Search code examples
akkaactorakka-clusterakka-remoting

Actor Cluster Sharding Remember entities not properly recreating while Rolling restart of nodes


Problem

In a 3 node Actor cluster, While doing rolling restart of 3 Nodes Remembered entities are not recreating properly.
The Shards are completely rebalanced but Some of the entities not recreated.

Cluster Configurations

akka.cluster.sharding.remember-entities = on
akka.cluster.sharding.remember-entities-store = ddata
akka.cluster.sharding.distributed-data.durable.keys = []

akka.remote.artery{
        enabled = on
        transport = tcp
}

At start all the 3 nodes will have 100 shards in each node with 1000 Actors totally 300 Shards And 3000 Actors.

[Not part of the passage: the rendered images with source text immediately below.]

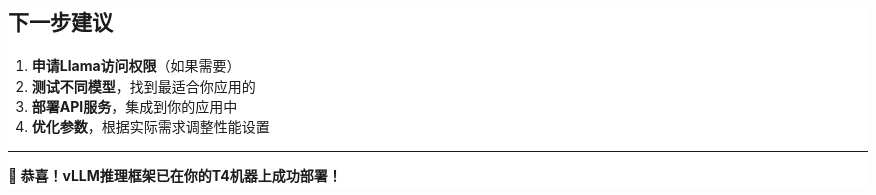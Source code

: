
 ```bash
```

## 下一步建议

1. **申请Llama访问权限**（如果需要）
2. **测试不同模型**，找到最适合你应用的
3. **部署API服务**，集成到你的应用中
4. **优化参数**，根据实际需求调整性能设置

---

**🎉 恭喜！vLLM推理框架已在你的T4机器上成功部署！**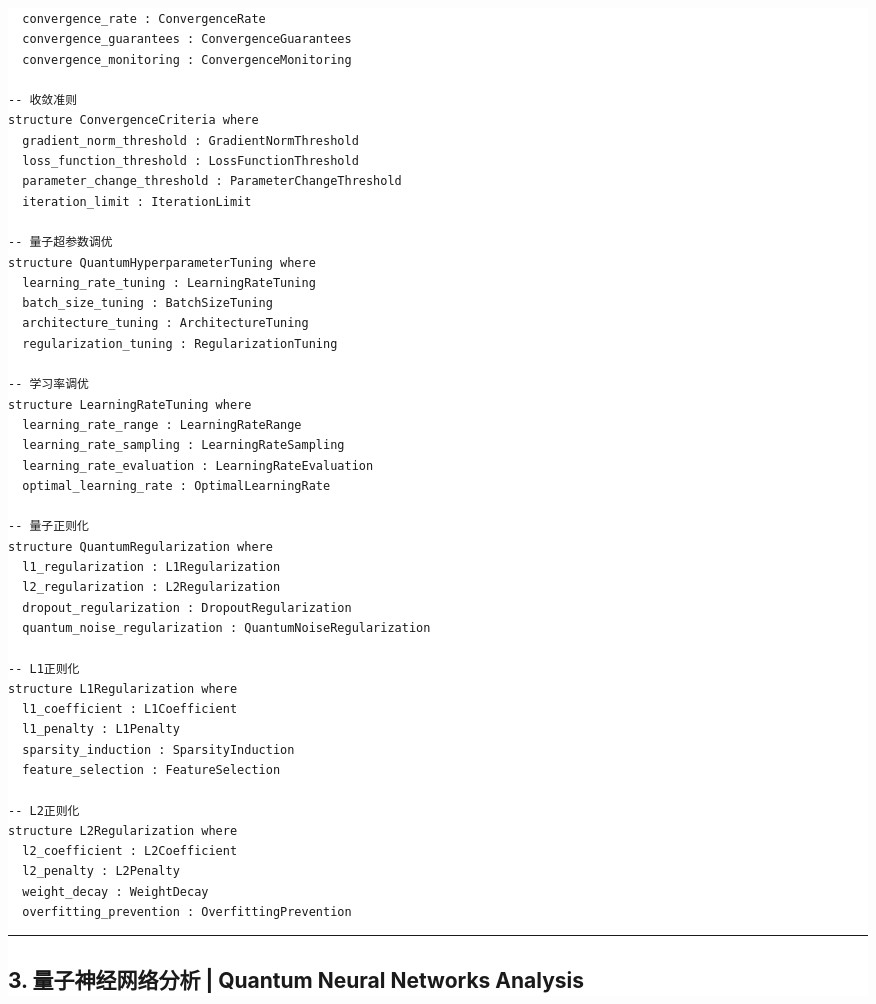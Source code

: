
 ```lean
  convergence_rate : ConvergenceRate
  convergence_guarantees : ConvergenceGuarantees
  convergence_monitoring : ConvergenceMonitoring

-- 收敛准则
structure ConvergenceCriteria where
  gradient_norm_threshold : GradientNormThreshold
  loss_function_threshold : LossFunctionThreshold
  parameter_change_threshold : ParameterChangeThreshold
  iteration_limit : IterationLimit

-- 量子超参数调优
structure QuantumHyperparameterTuning where
  learning_rate_tuning : LearningRateTuning
  batch_size_tuning : BatchSizeTuning
  architecture_tuning : ArchitectureTuning
  regularization_tuning : RegularizationTuning

-- 学习率调优
structure LearningRateTuning where
  learning_rate_range : LearningRateRange
  learning_rate_sampling : LearningRateSampling
  learning_rate_evaluation : LearningRateEvaluation
  optimal_learning_rate : OptimalLearningRate

-- 量子正则化
structure QuantumRegularization where
  l1_regularization : L1Regularization
  l2_regularization : L2Regularization
  dropout_regularization : DropoutRegularization
  quantum_noise_regularization : QuantumNoiseRegularization

-- L1正则化
structure L1Regularization where
  l1_coefficient : L1Coefficient
  l1_penalty : L1Penalty
  sparsity_induction : SparsityInduction
  feature_selection : FeatureSelection

-- L2正则化
structure L2Regularization where
  l2_coefficient : L2Coefficient
  l2_penalty : L2Penalty
  weight_decay : WeightDecay
  overfitting_prevention : OverfittingPrevention
```

---

## 3. 量子神经网络分析 | Quantum Neural Networks Analysis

  • Node 1 -- 100 Shards \ 1000 Actors
    
  • Node 2 -- 100 Shards \ 1000 Actors
    
  • Node 1 -- 100 Shards \ 1000 Actors
    

1.When Node 1 Down Shards on node 1 rebalanced to Node 2 And node 3 with all the remembered entities recreated on those nodes.

  • Node 1 -- Down
    
  • Node 2 -- 150 Shards \ 1500 Actors
    
  • Node 1 -- 150 Shards \ 1500 Actors
    

2.When Node 1 is Up after few moments Node 2 getting Down .Shards and the Remembered entities on Node 2 is recreated to Node 1.

  • Node 1 -- 150 Shards \ 1500 Actors
    
  • Node 2 -- Down
    
  • Node 1 -- 150 Shards \ 1500 Actors
    

3.When Node 2 is Up after few moments Node 3 getting down.Shards and the Remembered entities on Node 2 is recreated to Node 2 but some of the entities not recreated to Node 2 from Node 3. All the Shards are rebalanced anyway.

  • Node 1 -- 150 Shards \ 1500 Actors
    
  • Node 2 -- 150 Shards \ 1423 Actor
    
  • Node 1 -- Down
    

The issue here is

When we restart the Node 3 after the Node 2 joined the Cluster the recreation of Remembered entities is inconsistent.
In mean time there are messages will be send to the Actors on the Cluster.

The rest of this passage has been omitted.